THE SELECTER / THE BEAT | LIVE REVIEW
Tramshed, Cardiff, Fri 14 Apr
I have attended many gigs over the last few years at the Tramshed and this is the most full I have ever seen it. It’s wall-to-wall people, young and old. A real mixture of the people who remember the initial wave of the two tone movement and the younger crowd who have picked it up retrospectively.
Starting off the proceedings are The Beat, featuring UK ska icon Ranking Roger accompanied by his son Ranking Junior. The set was a mixture of well-known classic tunes and solid new songs which mixed seamlessly with the set list. Crowd interaction is at play and the horde does not stop moving – high energy and pure joy.
Co-headlining, meanwhile, we have a band that need no introduction: The Selecter, a seminal Coventry ska band fronted by Pauline Black and Arthur ‘Gaps’ Hendrickson. The energy does not stop, the band is on top form and Black is in complete control of the audience, evoking the spirit of Eartha Kitt in the 1966 Batman.

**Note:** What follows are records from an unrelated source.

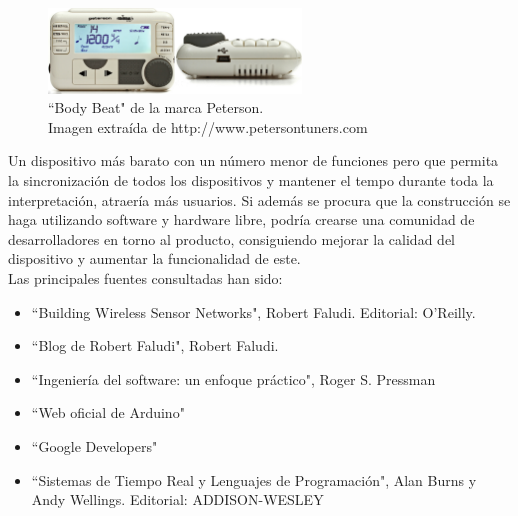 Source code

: \begin{figure}[htb]
\centering
\captionsetup{justification=centering}
\includegraphics[width=0.6\textwidth]{./imagenes/bodybeat}
\caption{``Body Beat" de la marca Peterson.\\
\scriptsize{Imagen extraída de http://www.petersontuners.com} \label{fig:bodybeat}}
\end{figure}

Un dispositivo más barato con un número menor de funciones pero que permita la sincronización de todos
los dispositivos y mantener el tempo durante toda la interpretación, atraería más usuarios. Si además
se procura que la construcción se haga utilizando software y hardware libre, podría crearse una comunidad
de desarrolladores en torno al producto, consiguiendo mejorar la calidad del dispositivo y aumentar la funcionalidad
de este.\\

Las principales fuentes consultadas han sido:
\begin{itemize}
  \item ``Building Wireless Sensor Networks", Robert Faludi. Editorial: O’Reilly. \cite{faludi}
  \item ``Blog de Robert Faludi", Robert Faludi. \cite{faludiBlog}
  \item ``Ingeniería del software: un enfoque práctico", Roger S. Pressman \cite{pressman}
  \item ``Web oficial de Arduino" \cite{arduinoWeb}
  \item ``Google Developers" \cite{googledevelopers}
  \item ``Sistemas de Tiempo Real y Lenguajes de Programación", Alan Burns y Andy Wellings. Editorial: ADDISON-WESLEY \cite{sistemastiemporealyprogramacion}
\end{itemize}

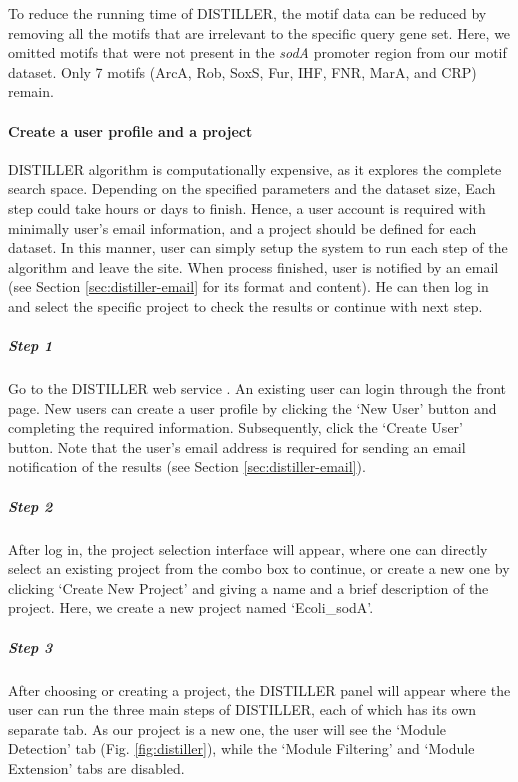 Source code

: To reduce the running time of DISTILLER, the motif data can be reduced by 
removing all the motifs that are irrelevant to the specific query gene set.  
Here, we omitted motifs that were not present in the \textit{sodA} promoter 
region from our motif dataset. Only 7 motifs (ArcA, Rob, SoxS, Fur, IHF, 
FNR, MarA, and CRP) remain.


\paragraph{Create a user profile and a project}
DISTILLER algorithm is computationally expensive, as it explores the complete 
search space. Depending on the specified parameters and the dataset size, Each 
step could take hours or days to finish.  Hence, a user account is required 
with minimally user's email information, and a project should be defined for 
each dataset.  In this manner, user can simply setup the system to run each 
step of the algorithm and leave the site.  
When process finished, user is notified by an email (see Section 
\ref{sec:distiller-email} for its format and content).
He can then log in and select the specific project to check the results or 
continue with next step.


\vspace{-5mm}\begin{adjustwidth}{3mm}{0cm}
\nointerlineskip\leavevmode
\subparagraph{Step 1}	Go to the DISTILLER web service \cite{DISTILLER}. An 
existing user can login through the front page. 
New users can create a user profile by clicking the `New User' 
button and completing the required information. Subsequently, click the `Create 
User' button. Note that the user's email address is required for sending an 
email notification of the results (see Section \ref{sec:distiller-email}).

\subparagraph{Step 2}	After log in, the project selection interface will 
appear, where one can directly select an existing project from the combo box to 
continue, or create a new one by clicking `Create New Project' and giving a 
name and a brief description of the project. Here, we create a new project 
named `Ecoli\_sodA'.

\subparagraph{Step 3}	After choosing or creating a project, the DISTILLER 
panel will appear where the user can run the three main steps of DISTILLER, 
each of which has its own separate tab. As our project is a new one, the user 
will see the `Module Detection' tab (Fig. \ref{fig:distiller}), while the 
`Module Filtering' and `Module Extension' tabs are disabled.
\end{adjustwidth}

This gig is not a stale remembrance of a music gone by but it is a celebration of an important part of music heritage with a message of unity. The setlist is great, with a few unexpected surprises thrown in, and the crowd don’t stop skanking. The encore is an astounding collaborative cover of Too Much Pressure from both The Beat and The Selecter, which brings down the house. Leaving the venue I felt I had witnessed something I had not seen in a while.
Tonight’s band delivered what the UK is in desperate need of in this crypto-fascist time: music with a political message of unity, hope and togetherness that everyone can dance to.